AIM OF THE TASK
The word "hypothesis" marks the lines you need; copy each of them from the data.

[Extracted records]
....
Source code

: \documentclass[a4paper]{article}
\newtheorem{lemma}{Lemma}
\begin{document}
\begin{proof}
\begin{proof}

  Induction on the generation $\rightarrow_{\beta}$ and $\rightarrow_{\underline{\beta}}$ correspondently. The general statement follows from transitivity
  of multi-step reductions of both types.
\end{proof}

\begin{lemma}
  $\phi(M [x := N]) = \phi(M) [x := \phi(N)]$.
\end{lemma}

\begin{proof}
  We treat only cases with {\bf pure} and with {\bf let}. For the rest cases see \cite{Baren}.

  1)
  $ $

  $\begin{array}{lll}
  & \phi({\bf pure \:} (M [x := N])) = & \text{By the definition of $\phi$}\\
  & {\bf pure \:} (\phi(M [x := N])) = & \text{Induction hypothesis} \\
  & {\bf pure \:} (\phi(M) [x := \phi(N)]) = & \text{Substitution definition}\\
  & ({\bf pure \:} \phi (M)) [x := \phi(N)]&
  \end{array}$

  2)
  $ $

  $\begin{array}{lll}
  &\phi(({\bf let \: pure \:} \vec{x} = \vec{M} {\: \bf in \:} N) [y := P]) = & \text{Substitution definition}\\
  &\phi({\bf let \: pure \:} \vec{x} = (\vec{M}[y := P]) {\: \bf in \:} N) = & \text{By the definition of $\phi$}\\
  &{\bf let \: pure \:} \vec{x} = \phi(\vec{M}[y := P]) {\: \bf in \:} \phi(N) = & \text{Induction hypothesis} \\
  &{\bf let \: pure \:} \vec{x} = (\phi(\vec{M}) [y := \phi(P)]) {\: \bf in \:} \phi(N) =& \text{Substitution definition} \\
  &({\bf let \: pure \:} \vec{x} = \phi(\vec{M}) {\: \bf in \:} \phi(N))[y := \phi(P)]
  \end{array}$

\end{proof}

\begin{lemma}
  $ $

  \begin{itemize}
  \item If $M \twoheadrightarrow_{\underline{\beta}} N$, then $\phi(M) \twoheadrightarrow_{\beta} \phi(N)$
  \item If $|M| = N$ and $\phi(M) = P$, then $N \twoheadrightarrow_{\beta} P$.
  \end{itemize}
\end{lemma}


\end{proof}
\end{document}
....
TASK ANSWER
  & {\bf pure \:} (\phi(M [x := N])) = & \text{Induction hypothesis} \\
  &{\bf let \: pure \:} \vec{x} = \phi(\vec{M}[y := P]) {\: \bf in \:} \phi(N) = & \text{Induction hypothesis} \\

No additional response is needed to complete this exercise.